> _Task requirements_: Whenever a line of the records below contains the word "injected", copy that line.

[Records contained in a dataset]
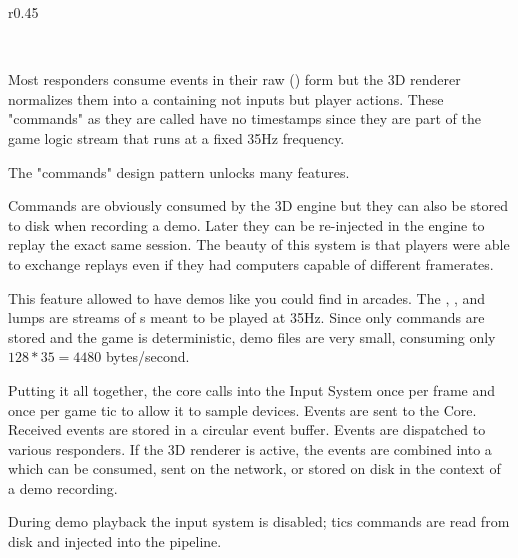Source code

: \begin{wrapfigure}[12]{r}{0.45\textwidth}
\centering
{}
\end{wrapfigure}
\\
\par
Most responders consume events in their raw () form but the 3D renderer normalizes them into a  containing not inputs but player actions. These "commands" as they are called have no timestamps since they are part of the game logic stream that runs at a fixed 35Hz frequency. \\
\par
{} \label{cmd_t_type}
\par
The "commands" design pattern unlocks many features. \\
\par
Commands are obviously consumed by the 3D engine but they can also be stored to disk when recording a demo. Later they can be re-injected in the engine to replay the exact same session. The beauty of this system is that players were able to exchange replays even if they had computers capable of different framerates.\\
\par
This feature allowed \doom{} to have demos like you could find in arcades. The , , and  lumps are streams of s meant to be played at 35Hz. Since only commands are stored and the game is deterministic, demo files are very small, consuming only $ 128 * 35 = 4480 $ bytes/second.\\

\par
Putting it all together,  the core calls into the Input System once per frame and once per game tic to allow it to sample devices.  Events are sent to the Core.  Received events are stored in a circular event buffer.  Events are dispatched to various responders. If the 3D renderer is active, the events are combined into a  which can be consumed, sent on the network, or stored on disk in the context of a demo recording.\\
\par
 During demo playback the input system is disabled; tics commands are read from disk and injected into the pipeline.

> _Exercise response_:
Commands are obviously consumed by the 3D engine but they can also be stored to disk when recording a demo. Later they can be re-injected in the engine to replay the exact same session. The beauty of this system is that players were able to exchange replays even if they had computers capable of different framerates.\\
 During demo playback the input system is disabled; tics commands are read from disk and injected into the pipeline.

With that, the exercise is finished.